# Part 2: Limits of array-oriented programming

Now that we've seen the advantages of array-oriented programming, let's consider its disadvantages.

<br><br><br>

## Performance

Although computing a mathematical formula on millions of values is a lot faster with NumPy arrays than it is with Python scalars, it's not the fastest way to do it.

In [None]:
import numpy as np
import numexpr as ne

Quadratic formula (one solution $x$ of $ax^2 + bx + c = 0$), just to have something to calculate:

$$ x = \frac{-b + \sqrt{b^2 - 4ac}}{2a} $$

In [None]:
def quadratic_formula(a, b, c):
    return (-b + np.sqrt(b**2 - 4*a*c)) / (2*a)

In [None]:
a = np.random.uniform(5, 10, 5_000_000)
b = np.random.uniform(10, 20, 5_000_000)
c = np.random.uniform(-0.1, 0.1, 5_000_000)

<br><br><br>

In [None]:
%%timeit -n1 -r3

imperative = np.empty_like(c)
for i, (ai, bi, ci) in enumerate(zip(a, b, c)):
    imperative[i] = quadratic_formula(ai, bi, ci)

In [None]:
%%timeit -n1 -r3

quadratic_formula(a, b, c)

In [None]:
%%timeit -n1 -r3

ne.evaluate("(-b + sqrt(b**2 - 4*a*c)) / (2*a)")

<br><br><br>

Why is NumPy so much slower than NumExpr?

<br><br><br>

Each mathematical operation (`+`, `*`, `np.sqrt`) of the NumPy calculation performs that operation on the whole array before moving on to the next operation. If the arrays are larger than your CPU's L1, L2, and L3 caches, it will be forced to get the data from RAM, and memory transfers are usually slower than computing a whole mathematical formula.
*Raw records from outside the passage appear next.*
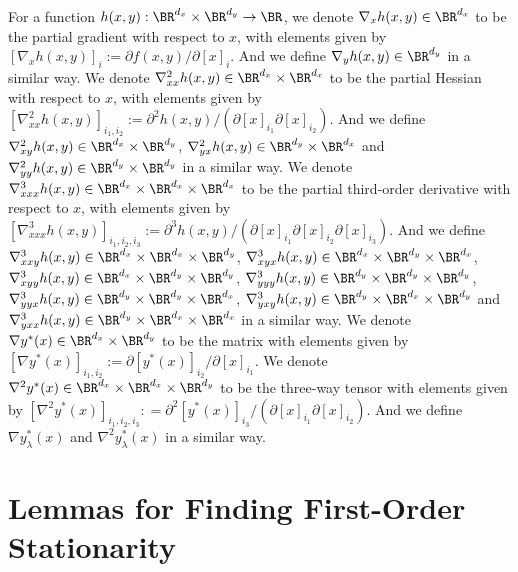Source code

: For a function $h(x,y) : \BR^{d_x} \times \BR^{d_y} \rightarrow \BR$,
we denote $\nabla_x h(x,y) \in \BR^{d_x}$ to be the partial gradient with respect to $x$, with elements given by $ [\nabla_x h(x,y) ]_{i} := \partial f(x,y) / \partial [x]_{i}$. And we define $\nabla_y h(x,y) \in \BR^{d_y}$ in a similar way.  We denote $ \nabla_{xx}^2 h(x,y) \in \BR^{d_x} \times \BR^{d_x}$ to be the partial Hessian with respect to $x$, with elements given by $ [\nabla_{xx}^2 h(x,y)]_{i_1,i_2} := \partial^2 h(x,y) / (\partial [x]_{i_1} \partial [x]_{i_2})$. And we define $ \nabla_{xy}^2 h(x,y) \in \BR^{d_x} \times \BR^{d_y} $, $\nabla_{yx}^2 h(x,y) \in \BR^{d_y} \times \BR^{d_x}$ and  $ \nabla_{yy}^2 h(x,y) \in \BR^{d_y} \times \BR^{d_y}$ in a similar way.  We denote $\nabla_{xxx}^3 h(x,y) \in \BR^{d_x} \times \BR^{d_x} \times \BR^{d_x}$ to be the partial third-order derivative with respect to $x$, with elements given by 
$ [\nabla_{xxx}^3 h(x,y)]_{i_1,i_2,i_3} := \partial^3 h(x,y) / (\partial [x]_{i_1} \partial [x]_{i_2} \partial [x]_{i_3})$. And we define $\nabla_{xxy}^3 h(x,y) \in \BR^{d_x} \times \BR^{d_x} \times \BR^{d_y}$, $\nabla_{xyx}^3 h(x,y) \in \BR^{d_x} \times \BR^{d_y} \times \BR^{d_x}$,
$\nabla_{xyy}^3 h(x,y) \in \BR^{d_x} \times \BR^{d_y} \times \BR^{d_y}$,
$\nabla_{yyy}^3 h(x,y) \in \BR^{d_y} \times \BR^{d_y} \times \BR^{d_y}$,
$\nabla_{yyx}^3 h(x,y) \in \BR^{d_y} \times \BR^{d_y} \times \BR^{d_x}$,
$\nabla_{yxy}^3 h(x,y) \in \BR^{d_y} \times \BR^{d_x} \times \BR^{d_y}$
and$\nabla_{yxx}^3 h(x,y) \in \BR^{d_y} \times \BR^{d_x} \times \BR^{d_x}$
in a similar way.
We denote $\nabla y^*(x) \in \BR^{d_x} \times \BR^{d_y} $ to be the matrix with elements given by $[\nabla y^*(x) ]_{i_1,i_2} :=  \partial [y^*(x)]_{i_2}/\partial [x]_{i_1}$. We denote $\nabla^2 y^*(x) \in \BR^{d_x} \times \BR^{d_x} \times \BR^{d_y} $ to be the three-way tensor with elements given by $[\nabla^2 y^*(x)]_{i_1,i_2,i_3}: = \partial^2 [y^*(x)]_{i_3} / (\partial [x]_{i_1} \partial [x]_{i_2})$. And we define $\nabla y_{\lambda}^*(x)$ and $\nabla^2 y_{\lambda}^*(x)$ in a similar way.

\section{Lemmas for Finding First-Order Stationarity} \label{apx:lem-1st}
What NumPy is doing is almost like this:

In [None]:
def pedantic_quadratic_formula(a, b, c):
    tmp1 = np.negative(b)            # -b
    tmp2 = np.square(b)              # b**2
    tmp3 = np.multiply(4, a)         # 4*a
    tmp4 = np.multiply(tmp3, c)      # tmp3*c
    del tmp3
    tmp5 = np.subtract(tmp2, tmp4)   # tmp2 - tmp4
    del tmp2, tmp4
    tmp6 = np.sqrt(tmp5)             # sqrt(tmp5)
    del tmp5
    tmp7 = np.add(tmp1, tmp6)        # tmp1 + tmp6
    del tmp1, tmp6
    tmp8 = np.multiply(2, a)         # 2*a
    return np.divide(tmp7, tmp8)     # tmp7 / tmp8

<br><br><br>

Confirm with a performance test:

In [None]:
%%timeit -n1 -r3

pedantic_quadratic_formula(a, b, c)

In [None]:
%%timeit -n1 -r3

quadratic_formula(a, b, c)

_(Caveat: NumPy is able to "fuse" some operations, so it's sometimes a little better than the completely "unfused" `pedantic_quadratic_formula`, but both of the above times are much slower than NumExpr.)_

<br><br><br>

NumExpr, on the other hand, turns the `"(-b + sqrt(b**2 - 4*a*c)) / (2*a)"` expression into something that it can compute quickly (a virtual machine like Python, but a lower-overhead one that only does mathematical operations).

<br><br><br>

We could go even further by actually compiling the expression using Numba:

In [None]:
import numba as nb

@nb.vectorize
def numba_quadratic_formula(a, b, c):
    return (-b + np.sqrt(b**2 - 4*a*c)) / (2*a)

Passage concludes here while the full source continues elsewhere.